Just yesterday I spent the entire day feeling inadequate and as though I was running a rat race and there was no piece of cheese at the end of my box. But I found rest in His word and I started over and I did so with a smile. It may have taken every effort to put that smile on my face, but I did it just the same.
Today I was rewarded.
Let's talk about this guy right here.
Brayden is a thinker. He always has been. When he was little he would always carry around a notebook with him in which he would draw out very calculated and often very outlandish experiments that he made up that he would one day like to do.
Can an elephant dive from a high dive into a swimming pool?
Could humans create a new planet in our solar system that is life stable and send people to live there if Earth becomes over populated?
What exactly is Styrofoam made out of and why is it so light?
We must have a hundred "journals" around the house full of Brayden's questions and drawings. He's a smart kid. In fact he's a very smart kid.
He is also a social kid and an emotional kid. He's easily distracted because he has so many friends and interests and not enough time in the day to devote to everything. And he feels thing harder than some other boys his age would. He takes things to heart.
Brayden is and always was a straight A student. On Tuesday, however, he brought home a progress report from school saying that he had a C in math.
I immediately scheduled a conference with his teacher. No big deal. If there was something that he wasn't understanding I just wanted more information on the material so that he and I could work on it at home. Unfortunately his math troubles (and as consequence his devastation and worry over it) compounded with all of my other issues left me feeling as if I had somehow failed my son. How did I not notice that he was struggling in this subject?

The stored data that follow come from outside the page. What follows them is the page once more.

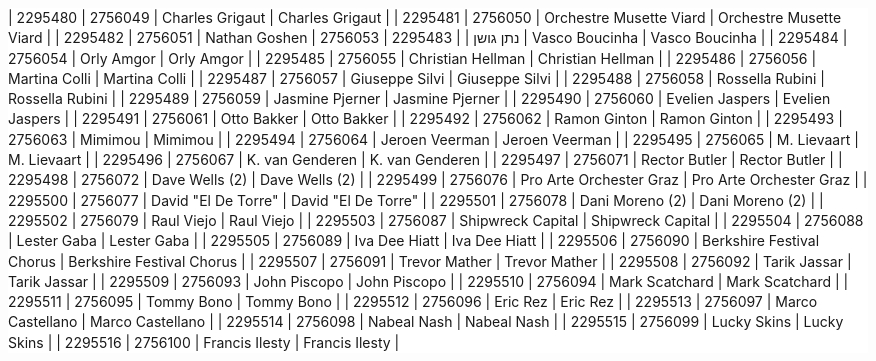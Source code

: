 | 2295480 | 2756049 | Charles Grigaut | Charles Grigaut |
| 2295481 | 2756050 | Orchestre Musette Viard | Orchestre Musette Viard |
| 2295482 | 2756051 | Nathan Goshen | נתן גושן |
| 2295483 | 2756053 | Vasco Boucinha | Vasco Boucinha |
| 2295484 | 2756054 | Orly Amgor | Orly Amgor |
| 2295485 | 2756055 | Christian Hellman | Christian Hellman |
| 2295486 | 2756056 | Martina Colli | Martina Colli |
| 2295487 | 2756057 | Giuseppe Silvi | Giuseppe Silvi |
| 2295488 | 2756058 | Rossella Rubini | Rossella Rubini |
| 2295489 | 2756059 | Jasmine Pjerner | Jasmine Pjerner |
| 2295490 | 2756060 | Evelien Jaspers | Evelien Jaspers |
| 2295491 | 2756061 | Otto Bakker | Otto Bakker |
| 2295492 | 2756062 | Ramon Ginton | Ramon Ginton |
| 2295493 | 2756063 | Mimimou | Mimimou |
| 2295494 | 2756064 | Jeroen Veerman | Jeroen Veerman |
| 2295495 | 2756065 | M. Lievaart | M. Lievaart |
| 2295496 | 2756067 | K. van Genderen | K. van Genderen |
| 2295497 | 2756071 | Rector Butler | Rector Butler |
| 2295498 | 2756072 | Dave Wells (2) | Dave Wells (2) |
| 2295499 | 2756076 | Pro Arte Orchester Graz | Pro Arte Orchester Graz |
| 2295500 | 2756077 | David "El De Torre" | David "El De Torre" |
| 2295501 | 2756078 | Dani Moreno (2) | Dani Moreno (2) |
| 2295502 | 2756079 | Raul Viejo | Raul Viejo |
| 2295503 | 2756087 | Shipwreck Capital | Shipwreck Capital |
| 2295504 | 2756088 | Lester Gaba | Lester Gaba |
| 2295505 | 2756089 | Iva Dee Hiatt | Iva Dee Hiatt |
| 2295506 | 2756090 | Berkshire Festival Chorus | Berkshire Festival Chorus |
| 2295507 | 2756091 | Trevor Mather | Trevor Mather |
| 2295508 | 2756092 | Tarik Jassar | Tarik Jassar |
| 2295509 | 2756093 | John Piscopo | John Piscopo |
| 2295510 | 2756094 | Mark Scatchard | Mark Scatchard |
| 2295511 | 2756095 | Tommy Bono | Tommy Bono |
| 2295512 | 2756096 | Eric Rez | Eric Rez |
| 2295513 | 2756097 | Marco Castellano | Marco Castellano |
| 2295514 | 2756098 | Nabeal Nash | Nabeal Nash |
| 2295515 | 2756099 | Lucky Skins | Lucky Skins |
| 2295516 | 2756100 | Francis Ilesty | Francis Ilesty |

I walking into that school today with the mindset of a parent determined not to see her child lacking in anything. I walked out as a parent who couldn't be more proud (and who was maybe kicking herself a little for getting so worked up in the first place without having actually having a conversation with the teacher).
Brayden is not struggling with math after all. He is struggling with boredom and a tendency to rush through his work, which results in careless mistakes. He knows the material backwards and forwards. He just doesn't check his work on tests because the call of whatever book he has tucked away in his desk is there. His teacher told me that he is by far one of the brightest students she has ever had and that he is a massive encouragement to the other students in the class.
Brayden's star is shinning so brightly, there's no limit to how high he can fly.
Yesterday I was a wreck, worried that my baby was struggling and that I wasn't doing all that I could to intercede for him.
Today I had one of that rare moments that truly validates that I am, in fact, a good mother.
Tomorrow, Brayden will start the evaluation process for testing into his schools gifted program.